Nachverdichtung an der Everswinkeler Straße
Ein klassisches Beispiel

Alverskirchen -

Es ist wohl ein klassisches Beispiel für eine Nachverdichtung. Ein fast 1 500 Quadratmeter großes Grundstück, fast 60 Meter tief, bebaut mit einem älteren Wohnhaus sowie Schuppen und einer Art Feldscheune. Dazu noch reichlich Freiraum. Nach einem Erbfall machen sich die Eigentümer des Grundstücks an der Everswinkeler Straße 5 Gedanken über eine sinnvolle Nachnutzung der Fläche. Dienstagabend landeten die Überlegungen im Bezirksausschuss.

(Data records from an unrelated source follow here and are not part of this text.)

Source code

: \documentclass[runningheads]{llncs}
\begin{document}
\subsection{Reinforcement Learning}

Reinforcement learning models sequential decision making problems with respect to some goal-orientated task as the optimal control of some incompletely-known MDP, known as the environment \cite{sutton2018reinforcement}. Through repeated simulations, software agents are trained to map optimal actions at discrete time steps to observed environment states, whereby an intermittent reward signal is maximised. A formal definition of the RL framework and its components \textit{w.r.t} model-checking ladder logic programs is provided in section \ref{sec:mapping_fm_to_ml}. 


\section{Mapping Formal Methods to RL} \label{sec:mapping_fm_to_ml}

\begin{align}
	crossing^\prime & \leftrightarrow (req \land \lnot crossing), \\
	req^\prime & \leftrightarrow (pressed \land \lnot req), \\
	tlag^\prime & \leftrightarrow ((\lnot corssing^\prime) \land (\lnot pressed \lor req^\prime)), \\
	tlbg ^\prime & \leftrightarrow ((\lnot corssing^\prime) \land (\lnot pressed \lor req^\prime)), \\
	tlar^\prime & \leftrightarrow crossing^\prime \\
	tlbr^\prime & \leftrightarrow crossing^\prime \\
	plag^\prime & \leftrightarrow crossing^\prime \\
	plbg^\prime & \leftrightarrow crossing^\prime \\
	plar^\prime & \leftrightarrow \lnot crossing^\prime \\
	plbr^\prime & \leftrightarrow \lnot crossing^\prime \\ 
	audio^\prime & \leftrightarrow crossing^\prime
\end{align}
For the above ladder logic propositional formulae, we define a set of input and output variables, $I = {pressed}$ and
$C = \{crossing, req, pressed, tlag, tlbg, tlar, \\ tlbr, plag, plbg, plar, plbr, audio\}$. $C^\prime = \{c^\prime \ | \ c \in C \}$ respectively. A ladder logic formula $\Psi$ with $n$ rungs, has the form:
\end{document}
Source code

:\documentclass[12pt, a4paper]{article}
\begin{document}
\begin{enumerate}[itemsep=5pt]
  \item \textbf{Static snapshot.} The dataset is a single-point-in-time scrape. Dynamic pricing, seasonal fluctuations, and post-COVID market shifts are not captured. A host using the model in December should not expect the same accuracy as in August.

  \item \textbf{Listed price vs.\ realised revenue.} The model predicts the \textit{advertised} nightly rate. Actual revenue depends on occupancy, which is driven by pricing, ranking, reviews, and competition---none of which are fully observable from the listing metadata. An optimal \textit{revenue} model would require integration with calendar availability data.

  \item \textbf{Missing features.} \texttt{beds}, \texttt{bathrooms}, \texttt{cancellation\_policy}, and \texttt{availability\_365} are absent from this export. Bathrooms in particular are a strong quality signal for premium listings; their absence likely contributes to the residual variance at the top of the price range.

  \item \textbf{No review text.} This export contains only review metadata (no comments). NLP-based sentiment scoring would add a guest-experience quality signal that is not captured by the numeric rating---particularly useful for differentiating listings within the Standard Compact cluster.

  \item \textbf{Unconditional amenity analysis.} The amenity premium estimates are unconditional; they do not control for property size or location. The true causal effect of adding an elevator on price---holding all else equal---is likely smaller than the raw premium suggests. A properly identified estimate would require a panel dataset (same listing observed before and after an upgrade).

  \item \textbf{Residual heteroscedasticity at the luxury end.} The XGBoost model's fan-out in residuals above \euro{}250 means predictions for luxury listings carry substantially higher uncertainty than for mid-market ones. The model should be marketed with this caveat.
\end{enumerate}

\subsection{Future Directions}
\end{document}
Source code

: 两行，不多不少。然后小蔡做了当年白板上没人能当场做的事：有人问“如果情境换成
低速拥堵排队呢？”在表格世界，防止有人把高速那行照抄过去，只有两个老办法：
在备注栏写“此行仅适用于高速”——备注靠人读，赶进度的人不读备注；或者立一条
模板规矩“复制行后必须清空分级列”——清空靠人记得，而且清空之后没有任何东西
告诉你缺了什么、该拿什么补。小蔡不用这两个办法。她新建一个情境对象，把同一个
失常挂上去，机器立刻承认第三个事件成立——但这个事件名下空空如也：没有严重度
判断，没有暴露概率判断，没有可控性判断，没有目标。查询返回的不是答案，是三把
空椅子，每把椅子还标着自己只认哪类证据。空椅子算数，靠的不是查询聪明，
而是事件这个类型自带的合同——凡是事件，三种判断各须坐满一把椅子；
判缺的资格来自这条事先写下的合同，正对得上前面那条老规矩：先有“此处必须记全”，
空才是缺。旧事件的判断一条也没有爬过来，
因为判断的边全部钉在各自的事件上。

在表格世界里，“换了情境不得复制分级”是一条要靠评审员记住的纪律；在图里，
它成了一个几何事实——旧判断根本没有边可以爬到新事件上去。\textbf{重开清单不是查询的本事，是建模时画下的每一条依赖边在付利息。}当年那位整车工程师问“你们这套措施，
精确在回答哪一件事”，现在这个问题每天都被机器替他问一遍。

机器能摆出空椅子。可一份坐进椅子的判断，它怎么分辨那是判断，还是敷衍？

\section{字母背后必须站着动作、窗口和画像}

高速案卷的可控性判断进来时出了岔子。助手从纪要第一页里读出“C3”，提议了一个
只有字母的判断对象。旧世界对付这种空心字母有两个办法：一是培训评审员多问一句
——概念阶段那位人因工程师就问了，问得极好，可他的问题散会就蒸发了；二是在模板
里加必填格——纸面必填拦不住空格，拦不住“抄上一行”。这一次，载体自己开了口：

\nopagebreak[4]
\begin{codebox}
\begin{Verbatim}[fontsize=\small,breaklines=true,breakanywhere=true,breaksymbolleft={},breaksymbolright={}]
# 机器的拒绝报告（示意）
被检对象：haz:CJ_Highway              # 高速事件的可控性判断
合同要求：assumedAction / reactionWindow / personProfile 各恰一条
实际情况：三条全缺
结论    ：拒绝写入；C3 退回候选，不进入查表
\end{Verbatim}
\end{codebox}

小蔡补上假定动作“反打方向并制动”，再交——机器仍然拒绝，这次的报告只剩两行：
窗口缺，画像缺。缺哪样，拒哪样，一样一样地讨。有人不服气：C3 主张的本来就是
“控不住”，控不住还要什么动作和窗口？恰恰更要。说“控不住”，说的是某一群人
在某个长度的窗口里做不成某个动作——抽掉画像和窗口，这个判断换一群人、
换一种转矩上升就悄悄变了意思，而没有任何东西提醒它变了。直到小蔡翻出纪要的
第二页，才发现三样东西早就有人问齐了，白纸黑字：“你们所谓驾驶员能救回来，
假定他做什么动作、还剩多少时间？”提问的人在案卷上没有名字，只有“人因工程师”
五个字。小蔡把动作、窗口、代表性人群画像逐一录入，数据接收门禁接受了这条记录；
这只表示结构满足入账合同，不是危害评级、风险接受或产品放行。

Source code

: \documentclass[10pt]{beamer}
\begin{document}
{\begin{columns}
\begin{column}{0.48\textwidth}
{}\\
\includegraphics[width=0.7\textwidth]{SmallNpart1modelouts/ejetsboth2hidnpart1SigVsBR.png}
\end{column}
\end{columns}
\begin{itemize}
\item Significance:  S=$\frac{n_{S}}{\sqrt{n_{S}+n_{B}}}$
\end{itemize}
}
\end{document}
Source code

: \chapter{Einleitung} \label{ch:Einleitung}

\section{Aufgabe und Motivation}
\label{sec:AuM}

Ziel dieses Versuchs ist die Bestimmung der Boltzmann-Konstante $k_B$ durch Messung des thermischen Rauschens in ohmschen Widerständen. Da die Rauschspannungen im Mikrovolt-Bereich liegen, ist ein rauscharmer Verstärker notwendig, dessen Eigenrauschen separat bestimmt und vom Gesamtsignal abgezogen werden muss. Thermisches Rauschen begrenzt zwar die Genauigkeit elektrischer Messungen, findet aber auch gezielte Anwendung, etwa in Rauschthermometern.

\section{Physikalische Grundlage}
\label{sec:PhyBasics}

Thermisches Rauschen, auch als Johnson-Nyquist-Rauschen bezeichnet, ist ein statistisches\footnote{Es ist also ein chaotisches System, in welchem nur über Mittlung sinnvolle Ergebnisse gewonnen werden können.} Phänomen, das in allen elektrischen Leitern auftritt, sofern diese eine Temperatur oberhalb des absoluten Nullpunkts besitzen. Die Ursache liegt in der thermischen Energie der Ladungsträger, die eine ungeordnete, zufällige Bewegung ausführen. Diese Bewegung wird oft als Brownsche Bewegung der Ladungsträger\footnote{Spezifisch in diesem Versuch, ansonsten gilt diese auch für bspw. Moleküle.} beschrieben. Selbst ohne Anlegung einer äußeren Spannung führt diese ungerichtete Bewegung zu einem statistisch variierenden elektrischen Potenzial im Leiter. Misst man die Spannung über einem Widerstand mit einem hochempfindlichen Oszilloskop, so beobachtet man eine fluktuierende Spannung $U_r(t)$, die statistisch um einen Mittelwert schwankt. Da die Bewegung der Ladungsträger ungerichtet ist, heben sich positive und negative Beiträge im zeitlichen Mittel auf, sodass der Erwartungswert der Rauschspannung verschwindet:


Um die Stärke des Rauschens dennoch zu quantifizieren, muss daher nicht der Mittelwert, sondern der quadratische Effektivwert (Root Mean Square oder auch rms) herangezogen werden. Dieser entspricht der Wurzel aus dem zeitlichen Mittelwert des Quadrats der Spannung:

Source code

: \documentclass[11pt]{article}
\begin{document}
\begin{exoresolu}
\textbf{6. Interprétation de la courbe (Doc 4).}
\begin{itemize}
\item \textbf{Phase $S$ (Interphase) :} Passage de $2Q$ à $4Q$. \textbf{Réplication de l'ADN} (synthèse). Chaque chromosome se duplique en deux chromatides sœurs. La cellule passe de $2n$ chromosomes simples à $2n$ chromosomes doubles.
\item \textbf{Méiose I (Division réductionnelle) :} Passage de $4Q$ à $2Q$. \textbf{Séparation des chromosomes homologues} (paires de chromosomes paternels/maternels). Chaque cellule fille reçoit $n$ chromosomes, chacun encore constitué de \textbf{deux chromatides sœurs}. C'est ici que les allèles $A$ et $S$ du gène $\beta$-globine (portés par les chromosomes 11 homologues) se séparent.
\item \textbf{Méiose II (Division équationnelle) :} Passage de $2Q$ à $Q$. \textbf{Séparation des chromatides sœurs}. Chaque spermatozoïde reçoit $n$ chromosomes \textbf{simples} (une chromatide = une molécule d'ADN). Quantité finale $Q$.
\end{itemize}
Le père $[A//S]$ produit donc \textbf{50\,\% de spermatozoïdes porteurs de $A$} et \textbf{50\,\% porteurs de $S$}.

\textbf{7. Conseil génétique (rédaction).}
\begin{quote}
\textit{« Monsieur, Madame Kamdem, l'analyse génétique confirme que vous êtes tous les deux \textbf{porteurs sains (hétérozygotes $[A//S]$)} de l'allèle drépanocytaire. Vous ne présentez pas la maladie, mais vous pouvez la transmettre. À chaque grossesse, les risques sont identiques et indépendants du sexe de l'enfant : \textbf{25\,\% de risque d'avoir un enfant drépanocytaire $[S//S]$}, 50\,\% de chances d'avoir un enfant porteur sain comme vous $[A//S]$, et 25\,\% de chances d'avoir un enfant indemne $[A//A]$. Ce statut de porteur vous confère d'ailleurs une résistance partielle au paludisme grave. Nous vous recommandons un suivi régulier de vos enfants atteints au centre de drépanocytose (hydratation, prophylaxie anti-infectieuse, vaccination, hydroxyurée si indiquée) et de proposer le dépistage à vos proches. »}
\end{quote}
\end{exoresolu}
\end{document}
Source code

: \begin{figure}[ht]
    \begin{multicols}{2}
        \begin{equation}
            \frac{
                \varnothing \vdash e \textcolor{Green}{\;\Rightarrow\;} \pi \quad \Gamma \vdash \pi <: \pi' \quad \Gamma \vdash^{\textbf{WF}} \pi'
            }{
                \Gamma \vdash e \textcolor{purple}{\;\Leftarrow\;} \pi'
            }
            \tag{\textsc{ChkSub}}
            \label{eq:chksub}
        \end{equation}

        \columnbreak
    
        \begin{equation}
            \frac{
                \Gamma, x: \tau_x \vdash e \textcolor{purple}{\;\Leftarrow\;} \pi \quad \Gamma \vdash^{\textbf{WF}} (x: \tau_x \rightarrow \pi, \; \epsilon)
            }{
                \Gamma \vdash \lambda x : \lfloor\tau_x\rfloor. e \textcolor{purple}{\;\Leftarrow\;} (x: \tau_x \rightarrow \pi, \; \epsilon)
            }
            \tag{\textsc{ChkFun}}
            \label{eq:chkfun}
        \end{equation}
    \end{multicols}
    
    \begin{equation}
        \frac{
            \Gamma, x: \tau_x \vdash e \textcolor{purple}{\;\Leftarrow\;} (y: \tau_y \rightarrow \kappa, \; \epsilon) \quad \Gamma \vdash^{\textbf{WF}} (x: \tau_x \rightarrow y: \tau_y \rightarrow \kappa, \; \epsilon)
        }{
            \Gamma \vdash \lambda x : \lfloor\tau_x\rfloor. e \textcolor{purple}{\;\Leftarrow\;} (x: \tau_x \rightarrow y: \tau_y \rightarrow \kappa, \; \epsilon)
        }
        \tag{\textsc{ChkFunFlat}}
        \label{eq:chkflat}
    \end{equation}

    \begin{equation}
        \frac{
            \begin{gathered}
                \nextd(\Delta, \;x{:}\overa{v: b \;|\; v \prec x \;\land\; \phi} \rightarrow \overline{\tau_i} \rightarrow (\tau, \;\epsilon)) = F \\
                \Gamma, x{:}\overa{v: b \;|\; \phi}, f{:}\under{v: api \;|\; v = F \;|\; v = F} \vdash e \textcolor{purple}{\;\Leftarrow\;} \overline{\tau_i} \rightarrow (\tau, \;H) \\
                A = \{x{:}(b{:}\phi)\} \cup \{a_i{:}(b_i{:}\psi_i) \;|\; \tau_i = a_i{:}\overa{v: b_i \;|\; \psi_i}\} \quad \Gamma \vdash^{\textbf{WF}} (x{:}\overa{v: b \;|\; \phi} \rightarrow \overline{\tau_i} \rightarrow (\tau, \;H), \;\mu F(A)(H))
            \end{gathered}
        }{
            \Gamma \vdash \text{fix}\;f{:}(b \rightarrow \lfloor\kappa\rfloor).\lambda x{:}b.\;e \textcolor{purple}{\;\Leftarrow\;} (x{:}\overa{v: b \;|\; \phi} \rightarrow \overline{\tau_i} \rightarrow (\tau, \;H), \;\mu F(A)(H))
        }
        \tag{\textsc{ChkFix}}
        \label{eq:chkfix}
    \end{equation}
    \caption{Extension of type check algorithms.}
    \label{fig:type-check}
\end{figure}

Donnerstag, 16.03.2017, 11:03 Uhr

Ein großes Grundstück und viel Platz: Die Erbengemeinschaft möchte hinter diesem Wohnhaus an der Everswinkeler Straße eine weitere Baumöglichkeit erreichen.
Ein großes Grundstück und viel Platz: Die Erbengemeinschaft möchte hinter diesem Wohnhaus an der Everswinkeler Straße eine weitere Baumöglichkeit erreichen. Foto: Klaus Meyer

Die Eigentümer würden laut Schreiben an die Gemeindeverwaltung am liebsten eine Teilung des Grundstücks und eine Änderung des Bebauungsplans erreichen, mit dem Ziel, dass auf dem hinteren Grundstücksteil ein weiteres Gebäude errichtet werden kann. Derzeit ist nur eine Bebauung entlang der Straße möglich. Die Erschließung würde über eine gemeinsame Zufahrt für beide Grundstücke erfolgen (derzeit noch Fuß- und Radweg). Für die Bebauung gebe es bereits verschiedene Interessenten.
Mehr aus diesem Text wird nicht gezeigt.